Alguns leitores pediram pra eu falar mais sobre a minha vida aqui na Palestina, mas sempre fico receosa quando se trata de misturar comida vegetal e conflito no Oriente Médio. Como abordar a questão sem causar indigestão nos meus leitores? Decidi então mudar o foco: ao invés de falar sobre minha experiência aqui ou o que aprendi sobre o conflito, prefiro escrever uma série de posts contando a história de alguns palestinos. Estatísticas, acordos, convenções, relatórios, nada disso traduz o que significa viver nos territórios palestinos ocupados. Mas talvez se eu apresentar pra vocês alguns dos meus amigos mais próximos, vocês terão uma ideia mais precisa da situação atual nessa terra tão castigada, mas, ao mesmo tempo, tão cativante.

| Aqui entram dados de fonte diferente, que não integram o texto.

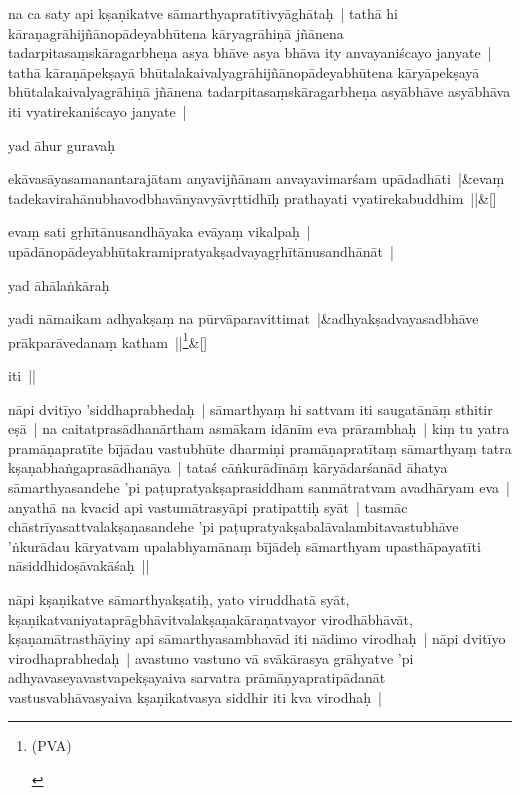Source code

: \documentclass[article,12pt,a4paper]{memoir}
\begin{document}
	  \pstart na ca saty api kṣaṇikatve sāmarthyapratītivyāghātaḥ | tathā hi kāraṇagrāhijñānopādeyabhūtena kāryagrāhiṇā jñānena tadarpitasaṃskāragarbheṇa asya bhāve asya bhāva ity anvayaniścayo janyate | tathā kāraṇāpekṣayā bhūtalakaivalyagrāhijñānopādeyabhūtena kāryāpekṣayā bhūtalakaivalyagrāhiṇā jñānena tadarpitasaṃskāragarbheṇa asyābhāve asyābhāva iti vyatirekaniścayo janyate | 
	\pend
      

	  \pstart yad āhur guravaḥ 
	\pend
      
	    
	    \stanza[\smallbreak]
	ekāvasāyasamanantarajātam anyavijñānam anvayavimarśam upādadhāti |&evaṃ tadekavirahānubhavodbhavānyavyāvṛttidhīḥ prathayati vyatirekabuddhim ||\&[\smallbreak]


	

	  \pstart evaṃ sati gṛhītānusandhāyaka evāyaṃ vikalpaḥ | upādānopādeyabhūtakramipratyakṣadvayagṛhītānusandhānāt | 
	\pend
      

	  \pstart yad āhālaṅkāraḥ 
	\pend
      
	    
	    \stanza[\smallbreak]
	yadi nāmaikam adhyakṣaṃ na pūrvāparavittimat |&adhyakṣadvayasadbhāve prākparāvedanaṃ katham ||\footnote{\begin{english}(PVA)\end{english}}\&[\smallbreak]


	

	  \pstart iti ||
	\pend
      

	  \pstart nāpi dvitīyo 'siddhaprabhedaḥ | sāmarthyaṃ hi sattvam iti saugatānāṃ sthitir eṣā | na caitatprasādhanārtham asmākam idānīm eva prārambhaḥ | kiṃ tu yatra pramāṇapratīte bījādau vastubhūte dharmiṇi pramāṇapratītaṃ sāmarthyaṃ tatra kṣaṇabhaṅgaprasādhanāya | \label{thakur75-72.26} tataś cāṅkurādīnāṃ kāryādarśanād āhatya sāmarthyasandehe 'pi paṭupratyakṣaprasiddham sanmātratvam avadhāryam eva | anyathā na kvacid api vastumātrasyāpi pratipattiḥ syāt | \label{thakur75-72.29} tasmāc chāstrīyasattvalakṣaṇasandehe 'pi paṭupratyakṣabalāvalambitavastubhāve 'ṅkurādau kāryatvam upalabhyamānaṃ bījādeḥ sāmarthyam upasthāpayatīti nāsiddhidoṣāvakāśaḥ ||
	\pend
      

	  \pstart nāpi kṣaṇikatve sāmarthyakṣatiḥ, yato viruddhatā syāt, kṣaṇikatvaniyataprāgbhāvitvalakṣaṇakāraṇatvayor virodhābhāvāt, kṣaṇamātrasthāyiny api sāmarthyasambhavād iti nādimo virodhaḥ | \label{thakur75-73.5} nāpi dvitīyo virodhaprabhedaḥ | avastuno vastuno vā svākārasya grāhyatve 'pi adhyavaseyavastvapekṣayaiva sarvatra prāmāṇyapratipādanāt vastusvabhāvasyaiva kṣaṇikatvasya siddhir iti kva virodhaḥ |
	\pend
      
\end{document}
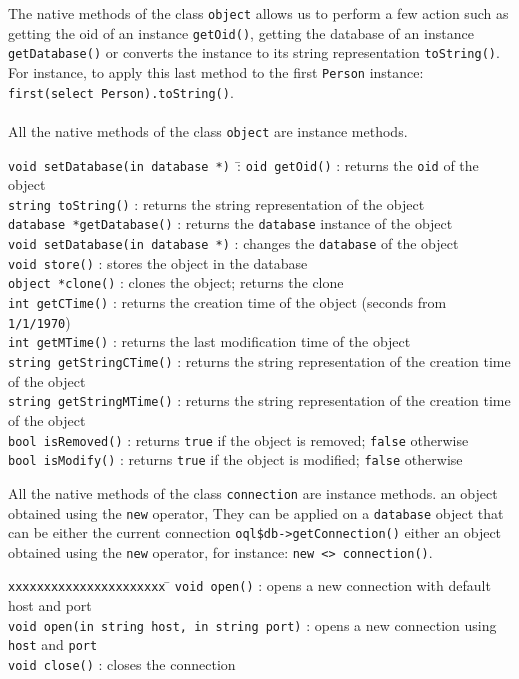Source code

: The native methods of the class \texttt{object} allows us to perform
a few action such as getting the oid of an instance \texttt{getOid()},
getting the database of an instance \texttt{getDatabase()} or
converts the instance to its string representation \texttt{toString()}.
For instance, to apply this last method to the first \texttt{Person} instance:
\texttt{first(select Person).toString()}.\\
\\
All the native methods of the class \texttt{object} are instance methods.
\begin{tabbing}
\texttt{void setDatabase(in database *) }\= : \kill
\texttt{oid getOid()}\> : returns the \texttt{oid} of the object\\
\texttt{string toString()}\> : returns the string representation of the object\\
\texttt{database *getDatabase()}\> : returns the \texttt{database} instance of
the object\\
\texttt{void setDatabase(in database *)}\> : changes the \texttt{database} of the object\\
\texttt{void store()}\> : stores the object in the database \\
\texttt{object *clone()}\> : clones the object; returns the clone \\
\texttt{int getCTime()}\> : returns the creation time of the object (seconds from \texttt{1/1/1970})\\
\texttt{int getMTime()}\> : returns the last modification time of the object\\
\texttt{string getStringCTime()}\> : returns the string representation of
the creation time of the object\\
\texttt{string getStringMTime()}\> : returns the string representation of
the creation time of the object\\
\texttt{bool isRemoved()}\> : returns \texttt{true} if the object is removed;
\texttt{false} otherwise\\
\texttt{bool isModify()}\> :  returns \texttt{true} if the object is modified;
\texttt{false} otherwise\\
\end{tabbing}

All the native methods of the class \texttt{connection} are instance methods.
an object obtained using the \texttt{new} operator,
They can be applied on a \texttt{database} object that can be either the
current connection
\texttt{oql\$db->getConnection()} either an object obtained using the \texttt{new} operator,
for instance: \texttt{new <> connection()}.
\begin{tabbing}
\texttt{xxxxxxxxxxxxxxxxxxxxxx} \= \kill
\texttt{void open()}\> : opens a new connection with default host and port\\
\texttt{void open(in string host, in string port)}\> : opens a new connection
using \texttt{host} and \texttt{port}\\
\texttt{void close()}\> : closes the connection \\
\end{tabbing}

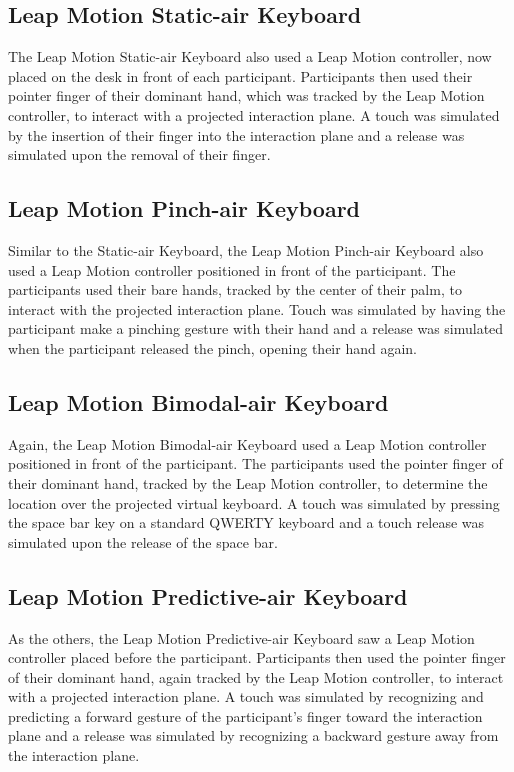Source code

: \subsection{Leap Motion Static-air Keyboard}
The Leap Motion Static-air Keyboard also used a Leap Motion controller, now placed on the desk in front of each participant. Participants then used their pointer finger of their dominant hand, which was tracked by the Leap Motion controller, to interact with a projected interaction plane. A touch was simulated by the insertion of their finger into the interaction plane and a release was simulated upon the removal of their finger.

\subsection{Leap Motion Pinch-air Keyboard}
Similar to the Static-air Keyboard, the Leap Motion Pinch-air Keyboard also used a Leap Motion controller positioned in front of the participant. The participants used their bare hands, tracked by the center of their palm, to interact with the projected interaction plane. Touch was simulated by having the participant make a pinching gesture with their hand and a release was simulated when the participant released the pinch, opening their hand again.

\subsection{Leap Motion Bimodal-air Keyboard}
Again, the Leap Motion Bimodal-air Keyboard used a Leap Motion controller positioned in front of the participant. The participants used the pointer finger of their dominant hand, tracked by the Leap Motion controller, to determine the location over the projected virtual keyboard. A touch was simulated by pressing the space bar key on a standard QWERTY keyboard and a touch release was simulated upon the release of the space bar.

\subsection{Leap Motion Predictive-air Keyboard}
As the others, the Leap Motion Predictive-air Keyboard saw a Leap Motion controller placed before the participant. Participants then used the pointer finger of their dominant hand, again tracked by the Leap Motion controller, to interact with a projected interaction plane. A touch was simulated by recognizing and predicting a forward gesture of the participant's finger toward the interaction plane and a release was simulated by recognizing a backward gesture away from the interaction plane.

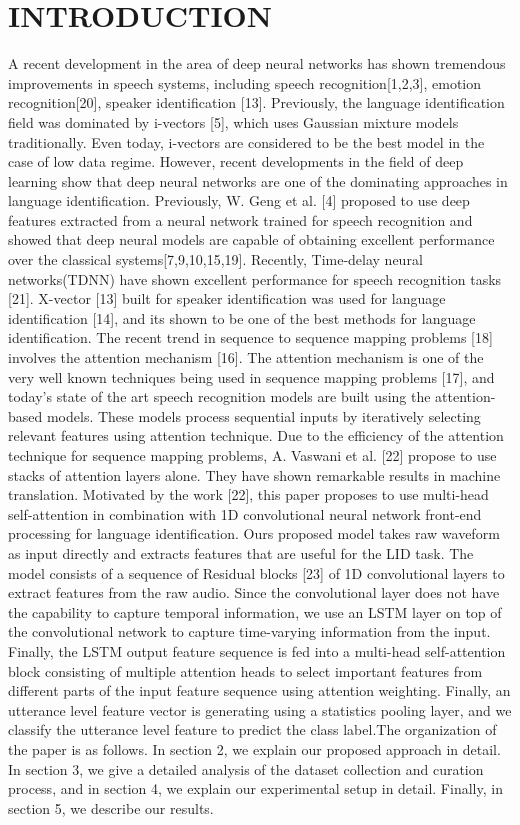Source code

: \documentclass{article}
\begin{document}
\section{INTRODUCTION}
\label{sec:intro}
A recent development in the area of deep neural networks has shown tremendous improvements in speech systems, including speech recognition[1,2,3], emotion recognition[20], speaker identification [13]. Previously, the language identification field was dominated by i-vectors [5], which uses Gaussian mixture models traditionally. Even today, i-vectors are considered to be the best model in the case of low data regime. However, recent developments in the field of deep learning show that deep neural networks are one of the dominating approaches in language identification. Previously, W. Geng et al. [4] proposed to use deep features extracted from a neural network trained for speech recognition and showed that deep neural models are capable of obtaining excellent performance over the classical systems[7,9,10,15,19]. Recently, Time-delay neural networks(TDNN) have shown excellent performance for speech recognition tasks [21]. X-vector [13] built for speaker identification was used for language identification [14], and its shown to be one of the best methods for language identification. The recent trend in sequence to sequence mapping problems [18] involves the attention mechanism [16]. The attention mechanism is one of the very well known techniques being used in sequence mapping problems [17], and today's state of the art speech recognition models are built using the attention-based models. These models process sequential inputs by iteratively selecting relevant features using attention technique. Due to the efficiency of the attention technique for sequence mapping problems, A. Vaswani et al. [22] propose to use stacks of attention layers alone. They have shown remarkable results in machine translation.
Motivated by the work [22], this paper proposes to use multi-head self-attention in combination with 1D convolutional neural network front-end processing for language identification. Ours proposed model takes raw waveform as input directly and extracts features that are useful for the LID task. The model consists of a sequence of Residual blocks [23] of 1D convolutional layers to extract features from the raw audio. Since the convolutional layer does not have the capability to capture temporal information, we use an LSTM layer on top of the convolutional network to capture time-varying information from the input. Finally, the LSTM output feature sequence is fed into a multi-head self-attention block consisting of multiple attention heads to select important features from different parts of the input feature sequence using attention weighting. Finally, an utterance level feature vector is generating using a statistics pooling layer, and we classify the utterance level feature to predict the class label.The organization of the paper is as follows. In section 2, we explain our proposed approach in detail. In section 3, we give a detailed analysis of the dataset collection and curation process, and in section 4, we explain our experimental setup in detail. Finally, in section 5, we describe our results.
\end{document}
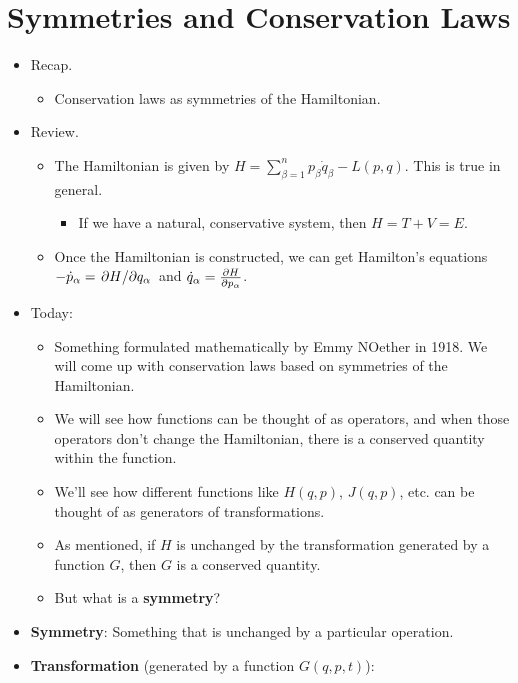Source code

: \documentclass[../notes.tex]{subfiles}
\begin{document}
\section{Symmetries and Conservation Laws}
\begin{itemize}
    \item {}Recap.
    \begin{itemize}
        \item Conservation laws as symmetries of the Hamiltonian.
    \end{itemize}
    \item Review.
    \begin{itemize}
        \item The Hamiltonian is given by $H=\sum_{\beta=1}^np_\beta\dot{q}_\beta-L(p,q)$. This is true in general.
        \begin{itemize}
            \item If we have a natural, conservative system, then $H=T+V=E$.
        \end{itemize}
        \item Once the Hamiltonian is constructed, we can get Hamilton's equations $-\dot{p}_\alpha=\pdv*{H}{q_\alpha}$ and $\dot{q}_\alpha=\pdv{H}{p_\alpha}$.
    \end{itemize}
    \item Today:
    \begin{itemize}
        \item Something formulated mathematically by Emmy NOether in 1918. We will come up with conservation laws based on symmetries of the Hamiltonian.
        \item We will see how functions can be thought of as operators, and when those operators don't change the Hamiltonian, there is a conserved quantity within the function.
        \item We'll see how different functions like $H(q,p)$, $J(q,p)$, etc. can be thought of as generators of transformations.
        \item As mentioned, if $H$ is unchanged by the transformation generated by a function $G$, then $G$ is a conserved quantity.
        \item But what is a \textbf{symmetry}?
    \end{itemize}
    \item \textbf{Symmetry}: Something that is unchanged by a particular operation.
    \item \textbf{Transformation} (generated by a function $G(q,p,t)$):
    \begin{align*}

\end{align*}
\end{itemize}
\end{document}
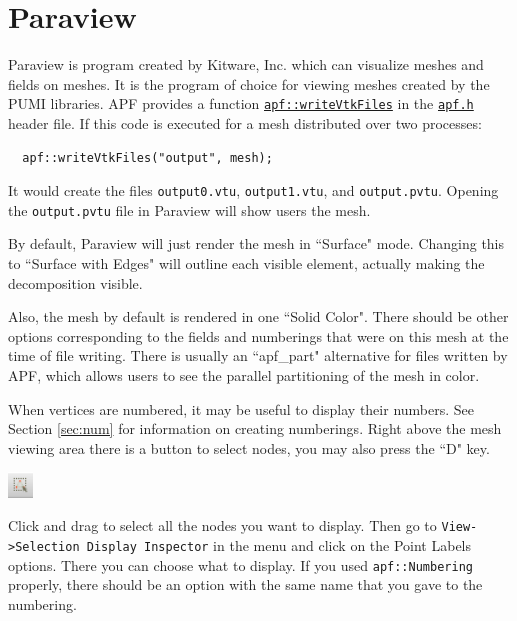 \documentclass{article}
\begin{document}


\appendix

\section{Paraview}
\label{sec:paraview}

Paraview is program created by Kitware, Inc. which can visualize meshes
and fields on meshes.
It is the program of choice for viewing meshes created by the PUMI libraries.
APF provides a function
\href{http://scorec.rpi.edu/~dibanez/core/namespaceapf.html#a060af76b0bb25bffe37dc7a20e121936}{\texttt{apf::writeVtkFiles}}
in the
\href{https://github.com/SCOREC/core/blob/master/apf/apf.h}{\texttt{apf.h}}
header file.
If this code is executed for a mesh distributed over two processes:

\begin{lstlisting}
  apf::writeVtkFiles("output", mesh);
\end{lstlisting}

It would create the files \texttt{output0.vtu}, \texttt{output1.vtu},
and \texttt{output.pvtu}.
Opening the \texttt{output.pvtu} file in Paraview will show users the
mesh.

By default, Paraview will just render the mesh in ``Surface" mode.
Changing this to ``Surface with Edges" will outline each visible element,
actually making the decomposition visible.

Also, the mesh by default is rendered in one ``Solid Color".
There should be other options corresponding to the fields and numberings
that were on this mesh at the time of file writing.
There is usually an ``apf\_part" alternative for files written by APF, which
allows users to see the parallel partitioning of the mesh in color.

When vertices are numbered, it may be useful to display their numbers.
See Section \ref{sec:num} for information on creating numberings.
Right above the mesh viewing area there is a button to select nodes,
you may also press the ``D" key.

\begin{center}
\includegraphics[width=0.05\textwidth]{select_nodes.png}
\end{center}

Click and drag to select all the nodes you want to display.
Then go to \texttt{View->Selection Display Inspector} in the menu and click on
the Point Labels options.
There you can choose what to display.
If you used \texttt{apf::Numbering} properly, there should be an option
with the same name that you gave to the numbering.
\end{document}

Eu fiz amizade com Mustafa assim que me mudei pra cá, quatro anos atrás. Ele trabalha como fisioterapeuta e é meu tradutor voluntário no projeto no campo de Aida. Acabei conhecendo toda a família de Mustafa e fiquei muito próxima da esposa dele, Draguitsa. Ele estudou fisioterapia na Iugoslávia, onde conheceu Draguitsa, que vem da Bósnia. Eles se casaram na Europa, tiveram seu primeiro filho por lá e Mustafa voltou pra casa, acompanhado de sua pequena família, quase vinte anos atrás. Ambos falam Inglês perfeitamente e tive o prazer de ser convidada pra almoçar na casa deles várias vezes (Draguitsa é uma excelente cozinheira). Aos poucos fui descobrindo a história de Mustafa. Ele me contou como perdeu o emprego em Jerusalém depois de ter recusado se tornar um espião pro governo israelense. Ofereceram muito dinheiro em troca de informações sobre os seus pacientes palestinos. Ele se recusou a trair seu povo e como punição perdeu o direito de entrar em Jerusalém. Todo palestino precisa de uma permissão dada pelo governo israelense pra entrar em Jerusalém e Mustafa nunca mais conseguirá uma. Desde então ele trabalha como funcionário temporário, sem contrato oficial, pra UNRWA (agência da ONU que trata das questões relacionadas com os refugiados palestinos), mas somente na região de Belém. Draguitsa foi obrigada a esperar 15 anos antes de obter um visto de residência. Tudo aqui é controlado pelo governo israelense e durante todos esses anos eles recusaram seu pedido de residência na Palestina. Draguitsa, morando ilegalmente em Belém, corria o risco de ser expulsa do país a qualquer momento e ficou todos esses anos sem visitar a família na Bósnia. Um dia a administração israelense telefonou pra sua casa. Ela se encheu de esperança achando que a funcionária do outro lado da linha anunciaria a legalização da sua situação, mas a única coisa que ela disse à Draguitsa foi “Você casou com o homem errado”. “Errado” porque desde que se recusou a espionar contra o seu povo Mustafa entrou pra lista negra do governo israelense. Em uma das visitas à casa de Mustafa encontrei o seu pai. Mustafa me contou um pouco sobre a vida dele e como na época eu escrevia pro, hoje defunto, Jornal da Fotografia de Natal resolvi dedicar um artigo a esse senhor. Voltei lá alguns dias depois e entrevistei Mohamad, o pai de Mustafa. A história que ele me contou dois anos atrás é a que eu gostaria de contar pra vocês hoje.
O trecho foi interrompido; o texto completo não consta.